Thursday, October 10, 2013

Wow. Back in the big city again. Sunshine and perfect autumn days easing my transition back into urban life, And friends, always my lovely friends, and family too. 
The night I got back, I was staying at Mom's place and her roommate found two dusty but serviceable-looking bikes leaning against their condo's dumpster. Tires flat as pancakes and the amount of dirt on them suggesting that they hadn't been used in a very long time. I took the more modern-looking one, and with a few minor repairs (plus a new lock and helmet- nothing's really free in this life) I now have a great bike! Which I rode for miles today, zipping up to south Main for lunch with a friend, and then cruising home along sunny backstreets. 
Which goes a long way to make up for the uncertainties of this month: having to unpack from being away all summer and yet start packing again in preparation for my upcoming move to a new (yet still temporary) home at the month's end. A new theatre job starting this weekend- excitement and fear always mixed to a certain extent for a new job. Seeing rat (rat! Ugh!) droppings scattered liberally around my apartment when I got home. (Actually there's no uncertainty there. They are rat droppings, and they make me all the more certain, as if I already wasn't, that I'm doing the right thing in getting the hell outta here.)
Yesterday I felt a bit down about everything, as city life threatened to become overwhelming. Today I feel much better, grateful for a sunny bike ride, for my excellent friend Allan, who has been a huge blessing in my life for the last couple of years, for my sweet mom who does so much for me, and for new possibilities and adventures on the horizon. I know that the instability of my life here makes me worried and afraid sometimes, and that will probably continue, but there are many wonders too, and I feel glad to be able to see them today.*

*However if I actually see a rat in my apartment before I am lucky enough to leave, my worldview will become a great deal more pessimistic again, I know it.

Wednesday, October 2, 2013

in transition

I rode the Dog today all the way from Quesnel to Kelowna. But back up: first I rode in a car out of Wells (watching fog rising off Jack O'Clubs Lake as we sped past, whispering a goodbye in my mind as we left)... and the day before that I stood at the top of the old tailings pile with my two roommates and looked out over the lake and tossed quartz rocks over the edge as we said our collective goodbyes to the season. The last few days were rough: we were all exhausted, and some of us were sick. Our bodies knew that the season was over and they collapsed, even though we still had to clean the house from top to bottom, and pack up our stuff. Cleaning, parties, goodbyes. In a way it gets easier every year to say goodbye, knowing that in all probability I'll be back in 5-7 months anyway, knowing that I've made as much of a life for myself up north as I have in Vancouver... in a way it's harder too. I'm not just leaving a seasonal job, I'm also leaving dear friends, a way of life that satisfies me deeply, a home where I feel most like myself. And I worry that by living in two different places I'll only have half a life in both.

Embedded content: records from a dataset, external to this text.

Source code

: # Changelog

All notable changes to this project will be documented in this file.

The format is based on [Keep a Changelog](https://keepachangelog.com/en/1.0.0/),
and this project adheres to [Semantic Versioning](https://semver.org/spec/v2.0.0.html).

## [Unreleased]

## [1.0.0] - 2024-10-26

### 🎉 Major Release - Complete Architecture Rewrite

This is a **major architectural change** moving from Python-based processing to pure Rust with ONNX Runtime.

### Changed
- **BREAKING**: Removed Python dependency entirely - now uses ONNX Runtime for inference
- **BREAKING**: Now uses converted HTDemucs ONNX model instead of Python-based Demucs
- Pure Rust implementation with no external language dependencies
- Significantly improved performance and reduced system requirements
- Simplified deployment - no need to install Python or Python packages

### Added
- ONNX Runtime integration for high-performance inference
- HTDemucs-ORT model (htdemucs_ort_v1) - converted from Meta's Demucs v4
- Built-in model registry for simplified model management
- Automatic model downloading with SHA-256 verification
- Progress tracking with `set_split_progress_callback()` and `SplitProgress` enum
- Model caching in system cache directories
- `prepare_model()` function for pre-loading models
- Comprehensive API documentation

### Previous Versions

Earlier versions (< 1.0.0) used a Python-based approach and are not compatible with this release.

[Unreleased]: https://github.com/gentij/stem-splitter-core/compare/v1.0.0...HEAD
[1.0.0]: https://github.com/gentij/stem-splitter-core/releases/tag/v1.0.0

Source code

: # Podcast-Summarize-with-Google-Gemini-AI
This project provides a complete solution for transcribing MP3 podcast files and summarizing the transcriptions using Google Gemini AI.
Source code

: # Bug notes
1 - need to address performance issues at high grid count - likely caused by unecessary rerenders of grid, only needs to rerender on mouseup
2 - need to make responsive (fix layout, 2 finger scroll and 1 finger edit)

But anyway, goodbyes and traveling were the order of the day and despite my worries I actually felt really happy today. I rode the Greyhound, which meant lots of unhealthy snacks and some strange characters, but mostly it meant reading and staring at All The Scenery. I am resting for a few days with my dad in Kelowna, before heading back to the city and jobs! and friends! and Vietnamese food! And (drumroll please)... moving to a new place! (which I am sub-letting for a few months and so basically my life is in transition again: I am single and sort-of homeless and not in school and not looking as glamorous as I'd like to and yet feeling amazingly optimistic, all told.)